__Task to complete__. Wherever the line with "- Wciskamy przycisk" sits in the listing below, transcribe from it up to and including the line with "- Backend pobiera", exactly, and leave the remaining lines out.

__Exercise input__.
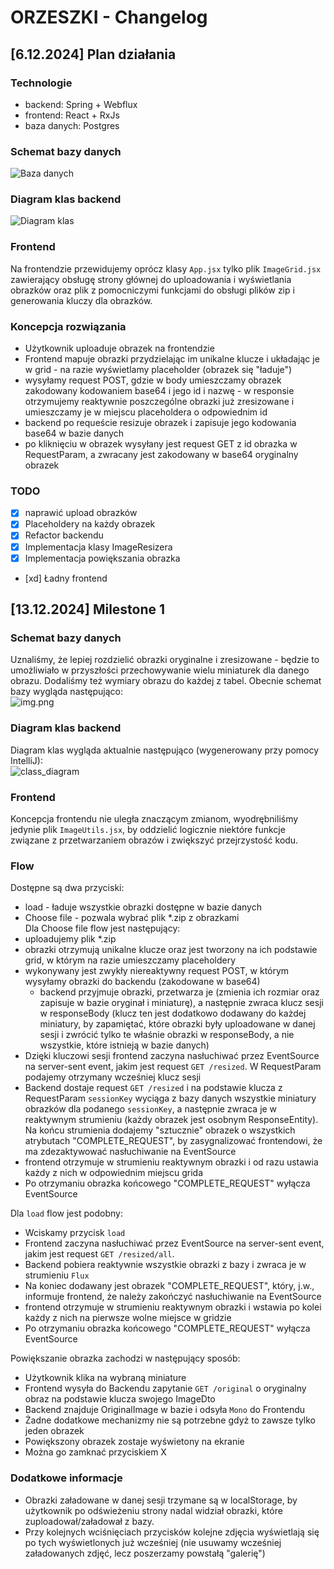 # ORZESZKI - Changelog

## [6.12.2024] Plan działania
### Technologie
- backend: Spring + Webflux 
- frontend: React + RxJs
- baza danych: Postgres
  
### Schemat bazy danych

![Baza danych](./images/Screenshot%202024-12-06%20at%2013-42-15%20Vertabelo%20-%20image-resizer.png)

### Diagram klas backend

![Diagram klas](./images/class_diagram.png)

### Frontend
Na frontendzie przewidujemy oprócz klasy `App.jsx` tylko plik `ImageGrid.jsx` zawierający obsługę strony głównej do uploadowania i wyświetlania obrazków oraz plik z pomocniczymi funkcjami do obsługi plików zip i generowania kluczy dla obrazków.

### Koncepcja rozwiązania
- Użytkownik uploaduje obrazek na frontendzie
- Frontend mapuje obrazki przydzielając im unikalne klucze i układając je w grid - na razie wyświetlamy placeholder (obrazek się "ładuje")
- wysyłamy request POST, gdzie w body umieszczamy obrazek zakodowany kodowaniem base64 i jego id i nazwę - w responsie otrzymujemy reaktywnie poszczególne obrazki już zresizowane i umieszczamy je w miejscu placeholdera o odpowiednim id
- backend po requeście resizuje obrazek i zapisuje jego kodowania base64 w bazie danych
- po kliknięciu w obrazek wysyłany jest request GET z id obrazka w RequestParam, a zwracany jest zakodowany w base64 oryginalny obrazek

### TODO
- [x] naprawić upload obrazków 
- [x] Placeholdery na każdy obrazek
- [x] Refactor backendu
- [x] Implementacja klasy ImageResizera
- [x] Implementacja powiększania obrazka
- [xd] Ładny frontend

## [13.12.2024] Milestone 1
### Schemat bazy danych
Uznaliśmy, że lepiej rozdzielić obrazki oryginalne i zresizowane - będzie to umożliwiało w przyszłości przechowywanie 
wielu miniaturek dla danego obrazu. Dodaliśmy też wymiary obrazu do każdej z tabel. Obecnie schemat bazy wygląda następująco:   
![img.png](images/database_13_12_2024.png)

### Diagram klas backend
Diagram klas wygląda aktualnie następująco (wygenerowany przy pomocy IntelliJ):   
![class_diagram](images/class_diagram_13_12_2024.png)

### Frontend
Koncepcja frontendu nie uległa znaczącym zmianom, wyodrębniliśmy jedynie plik `ImageUtils.jsx`, by oddzielić logicznie 
niektóre funkcje związane z przetwarzaniem obrazów i zwiększyć przejrzystość kodu.

### Flow
Dostępne są dwa przyciski:
   - load - ładuje wszystkie obrazki dostępne w bazie danych
   - Choose file - pozwala wybrać plik *.zip z obrazkami     
Dla Choose file flow jest następujący:
   - uploadujemy plik *.zip
   - obrazki otrzymują unikalne klucze oraz jest tworzony na 
ich podstawie grid, w którym na razie umieszczamy placeholdery
   - wykonywany jest zwykły niereaktywny request POST, w którym wysyłamy obrazki do backendu (zakodowane w base64)
     - backend przyjmuje obrazki, przetwarza je (zmienia ich rozmiar oraz zapisuje w bazie oryginał i miniaturę), a następnie 
      zwraca klucz sesji w responseBody (klucz ten jest dodatkowo dodawany do każdej miniatury, by zapamiętać, które obrazki 
    były uploadowane w danej sesji i zwrócić tylko te właśnie obrazki w responseBody, a nie wszystkie, które istnieją w bazie danych)
   - Dzięki kluczowi sesji frontend zaczyna nasłuchiwać przez EventSource na server-sent event, jakim jest request `GET /resized`. 
W RequestParam podajemy otrzymany wcześniej klucz sesji
   - Backend dostaje request `GET /resized` i na podstawie klucza z RequestParam `sessionKey` wyciąga z bazy danych wszystkie 
miniatury obrazków dla podanego `sessionKey`, a następnie zwraca je w reaktywnym strumieniu (każdy obrazek jest osobnym ResponseEntity).
Na końcu strumienia dodajemy "sztucznie" obrazek o wszystkich atrybutach "COMPLETE_REQUEST", by zasygnalizować frontendowi, 
że ma zdezaktywować nasłuchiwanie na EventSource
   - frontend otrzymuje w strumieniu reaktywnym obrazki i od razu ustawia każdy z nich w odpowiednim miejscu grida
   - Po otrzymaniu obrazka końcowego "COMPLETE_REQUEST" wyłącza EventSource  

Dla `load` flow jest podobny:
- Wciskamy przycisk `load`
- Frontend zaczyna nasłuchiwać przez EventSource na server-sent event, jakim jest request `GET /resized/all`.
- Backend pobiera reaktywnie wszystkie obrazki z bazy i zwraca je w strumieniu `Flux`
- Na koniec dodawany jest obrazek "COMPLETE_REQUEST", który, j.w., informuje frontend, że należy zakończyć nasłuchiwanie 
na EventSource
- frontend otrzymuje w strumieniu reaktywnym obrazki i wstawia po kolei każdy z nich na pierwsze wolne miejsce w gridzie
- Po otrzymaniu obrazka końcowego "COMPLETE_REQUEST" wyłącza EventSource

Powiększanie obrazka zachodzi w następujący sposób:
 - Użytkownik klika na wybraną miniature
 - Frontend wysyła do Backendu zapytanie `GET /original` o oryginalny obraz na podstawie klucza swojego ImageDto
 - Backend znajduje OriginalImage w bazie i odsyła `Mono` do Frontendu
 - Żadne dodatkowe mechanizmy nie są potrzebne gdyż to zawsze tylko jeden obrazek
 - Powiększony obrazek zostaje wyświetony na ekranie
 - Można go zamknać przyciskiem X

### Dodatkowe informacje
- Obrazki załadowane w danej sesji trzymane są w localStorage, by użytkownik po odświeżeniu strony nadal widział obrazki, 
które zuploadował/załadował z bazy.
- Przy kolejnych wciśnięciach przycisków kolejne zdjęcia wyświetlają się po tych wyświetlonych już wcześniej 
(nie usuwamy wcześniej załadowanych zdjęć, lecz poszerzamy powstałą "galerię")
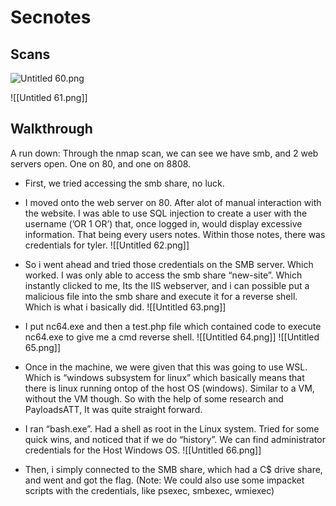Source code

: # Secnotes


## Scans

![Untitled 60.png](Write-ups/Screenshots/Untitled_60.png)

![[Untitled 61.png]]


## Walkthrough

A run down: Through the nmap scan, we can see we have smb, and 2 web servers open. One on 80, and one on 8808.

- First, we tried accessing the smb share, no luck.
- I moved onto the web server on 80. After alot of manual interaction with the website. I was able to use SQL injection to create a user with the username (’OR 1 OR’) that, once logged in, would display excessive information. That being every users notes. Within those notes, there was credentials for tyler.
![[Untitled 62.png]]

- So i went ahead and tried those credentials on the SMB server. Which worked. I was only able to access the smb share “new-site”. Which instantly clicked to me, Its the IIS webserver, and i can possible put a malicious file into the smb share and execute it for a reverse shell. Which is what i basically did.
![[Untitled 63.png]]

- I put nc64.exe and then a test.php file which contained code to execute nc64.exe to give me a cmd reverse shell.
![[Untitled 64.png]]
![[Untitled 65.png]]

- Once in the machine, we were given that this was going to use WSL. Which is “windows subsystem for linux” which basically means that there is linux running ontop of the host OS (windows). Similar to a VM, without the VM though. So with the help of some research and PayloadsATT, It was quite straight forward.
- I ran “bash.exe”. Had a shell as root in the Linux system. Tried for some quick wins, and noticed that if we do “history”. We can find administrator credentials for the Host Windows OS.
![[Untitled 66.png]]
- Then, i simply connected to the SMB share, which had a C$ drive share, and went and got the flag. (Note: We could also use some impacket scripts with the credentials, like psexec, smbexec, wmiexec)

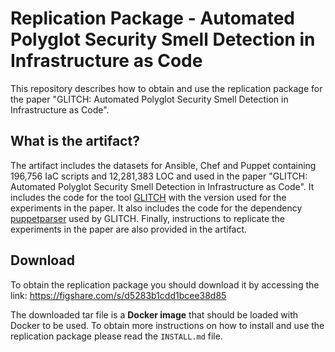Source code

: # Replication Package - Automated Polyglot Security Smell Detection in Infrastructure as Code


This repository describes how to obtain and use the replication package for the paper "GLITCH: Automated Polyglot Security Smell Detection in Infrastructure as Code".

## What is the artifact?

The artifact includes the datasets for Ansible, Chef and Puppet containing 196,756 IaC scripts and 12,281,383 LOC and used in the paper "GLITCH: Automated Polyglot Security Smell Detection in Infrastructure as Code". It includes the code for the tool [GLITCH](https://github.com/sr-lab/GLITCH) with the version used for the experiments in the paper. It also includes the code for the dependency [puppetparser](https://github.com/Nfsaavedra/puppetparser) used by GLITCH. Finally, instructions to replicate the experiments in the paper are also provided in the artifact.

## Download

To obtain the replication package you should download it by accessing the link: https://figshare.com/s/d5283b1cdd1bcee38d85

The downloaded tar file is a **Docker image** that should be loaded with Docker to be used. To obtain more instructions on how to install and use the replication package please read the ``INSTALL.md`` file.
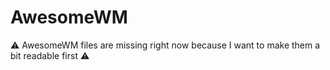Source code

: # AwesomeWM
⚠️ AwesomeWM files are missing right now because I want to make them a bit readable first ⚠️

__Task answer__.
- Wciskamy przycisk `load`
- Frontend zaczyna nasłuchiwać przez EventSource na server-sent event, jakim jest request `GET /resized/all`.
- Backend pobiera reaktywnie wszystkie obrazki z bazy i zwraca je w strumieniu `Flux`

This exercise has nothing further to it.